Année-record pour les catastrophes climatiques : Inde et Népal se noient sous une mousson sans fin

Normalement, la saison des moussons se termine à la fin du mois de septembre. Mais cette année, il semble qu’il n’y ait pas de fin en vue. Les pluies exceptionnellement fortes de la semaine dernière ont détruit les cultures, emporté des ponts, balayé des milliers de maisons et tué des centaines de personnes en Inde et au Népal.

Pourquoi est-ce important ?

Les moussons en Asie du Sud sont toujours dévastatrices. Mais les scènes de mort et de destruction qui se déroulent actuellement dans la région constituent un nouvel avertissement de l'urgence du changement climatique, selon les experts.

Les météorologues n’avaient pas prévu les pluies catastrophiques qui ont inondé l’Inde et le Népal ces derniers jours. Le bilan humain continue d’augmenter. Des glissements de terrain et des inondations ont endommagé des maisons, et des centaines de milliers de voyageurs qui affluaient vers les destinations de vacances et de pèlerinage pour les festivals hindous qui coïncident avec la récolte d’automne sont bloqués. Historiquement, octobre est le début de la post-mousson. Mais pas cette année. Les cyclones qui se sont formés dans le golfe du Bengale, au large de la côte orientale de l’Inde, ont apporté des vents et des pluies violents sur le sous-continent, et ont atteint l’Himalaya au Népal avant de se propager jusqu’aux canyons côtiers de la péninsule sud-ouest de l’Inde.

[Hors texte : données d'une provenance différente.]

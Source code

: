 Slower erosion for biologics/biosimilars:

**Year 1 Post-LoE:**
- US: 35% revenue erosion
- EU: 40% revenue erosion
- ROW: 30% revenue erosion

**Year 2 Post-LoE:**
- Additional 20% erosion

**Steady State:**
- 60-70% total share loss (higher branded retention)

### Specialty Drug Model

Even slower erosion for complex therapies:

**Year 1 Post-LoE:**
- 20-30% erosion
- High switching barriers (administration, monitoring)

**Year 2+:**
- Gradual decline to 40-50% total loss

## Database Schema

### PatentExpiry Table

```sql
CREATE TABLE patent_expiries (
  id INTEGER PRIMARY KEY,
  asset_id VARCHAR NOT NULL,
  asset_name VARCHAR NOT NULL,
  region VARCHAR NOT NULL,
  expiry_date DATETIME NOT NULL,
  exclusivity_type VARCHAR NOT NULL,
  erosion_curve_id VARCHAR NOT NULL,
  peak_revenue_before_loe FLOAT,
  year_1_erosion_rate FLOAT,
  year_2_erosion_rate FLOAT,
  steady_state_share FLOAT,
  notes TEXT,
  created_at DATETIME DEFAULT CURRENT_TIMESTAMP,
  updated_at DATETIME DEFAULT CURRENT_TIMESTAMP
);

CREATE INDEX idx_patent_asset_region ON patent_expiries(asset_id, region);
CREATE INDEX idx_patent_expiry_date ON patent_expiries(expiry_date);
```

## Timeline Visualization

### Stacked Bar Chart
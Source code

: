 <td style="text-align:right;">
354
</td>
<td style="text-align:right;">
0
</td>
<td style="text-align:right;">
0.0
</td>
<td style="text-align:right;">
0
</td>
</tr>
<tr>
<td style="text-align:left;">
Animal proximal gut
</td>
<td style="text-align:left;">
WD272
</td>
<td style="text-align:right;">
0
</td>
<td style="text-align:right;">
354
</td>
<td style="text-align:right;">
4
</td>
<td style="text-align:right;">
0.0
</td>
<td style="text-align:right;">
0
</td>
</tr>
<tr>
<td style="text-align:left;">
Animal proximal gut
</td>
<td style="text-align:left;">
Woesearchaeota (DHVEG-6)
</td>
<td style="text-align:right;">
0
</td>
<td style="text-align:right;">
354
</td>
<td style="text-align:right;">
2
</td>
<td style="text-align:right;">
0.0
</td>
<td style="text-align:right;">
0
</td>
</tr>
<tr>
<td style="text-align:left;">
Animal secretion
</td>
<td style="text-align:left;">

Dans l’État d’Uttarakhand, au nord de l’Inde, des jours de fortes pluies – un endroit n’avait jamais reçu autant de pluie depuis 1897 – ont fait au moins 46 morts et laissé des centaines de personnes bloquées dans les stations de montagne, les lacs débordant et inondant les routes. Une centaine de personnes ont été évacuées d’un centre de villégiature Lemon Tree à Nainital, une ancienne station de montagne coloniale britannique dans l’Uttarakhand. Le personnel de l’hôtel est resté pour s’occuper des personnes âgées après que les secouristes ont décidé qu’une évacuation serait trop risquée pour eux, compte tenu des virages en épingle à cheveux et des pentes raides de l’étroite route de montagne du district. Les autorités de l’Uttarakhand craignaient que le nombre de morts ne s’alourdisse encore, alors que le ruissellement de l’eau menaçait des personnes piégées sous les décombres.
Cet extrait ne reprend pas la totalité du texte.